• **Problem details**:
Retype the data below exactly, skipping pictures.

• **Provided data**:
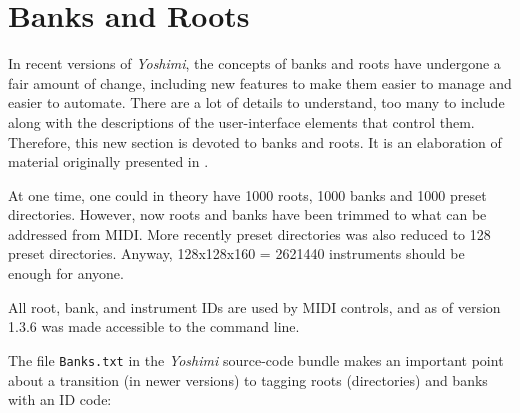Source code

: %
%
%

\section{Banks and Roots}
\label{sec:banks_and_roots}

   In recent versions of \textsl{Yoshimi}, the concepts of banks and roots
   have undergone a fair amount of change, including new features to make
   them easier to manage and easier to automate.  There are a lot of details
   to understand, too many to include along with the descriptions of the
   user-interface elements that control them.
   Therefore, this new section is devoted to banks and roots.
   It is an elaboration of material originally presented in
   .

   At one time, one could in theory have 1000 roots, 1000 banks and 1000
   preset directories.  However, now roots and banks have been trimmed to what
   can be addressed from MIDI. More recently preset directories was also reduced
   to 128 preset directories.
   Anyway, 128x128x160 = 2621440 instruments should be enough for anyone.

   All root, bank, and instrument IDs are used by MIDI controls, and as of
   version 1.3.6 was made accessible to the command line.

   The file \texttt{Banks.txt} in the \textsl{Yoshimi} source-code bundle
   makes an important point about a transition (in newer versions)
   to tagging roots (directories) and banks with an ID code:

• **Solution below**:
Source code

: %
%
%

\section{Banks and Roots}
\label{sec:banks_and_roots}

   In recent versions of \textsl{Yoshimi}, the concepts of banks and roots
   have undergone a fair amount of change, including new features to make
   them easier to manage and easier to automate.  There are a lot of details
   to understand, too many to include along with the descriptions of the
   user-interface elements that control them.
   Therefore, this new section is devoted to banks and roots.
   It is an elaboration of material originally presented in
   .

   At one time, one could in theory have 1000 roots, 1000 banks and 1000
   preset directories.  However, now roots and banks have been trimmed to what
   can be addressed from MIDI. More recently preset directories was also reduced
   to 128 preset directories.
   Anyway, 128x128x160 = 2621440 instruments should be enough for anyone.

   All root, bank, and instrument IDs are used by MIDI controls, and as of
   version 1.3.6 was made accessible to the command line.

   The file \texttt{Banks.txt} in the \textsl{Yoshimi} source-code bundle
   makes an important point about a transition (in newer versions)
   to tagging roots (directories) and banks with an ID code:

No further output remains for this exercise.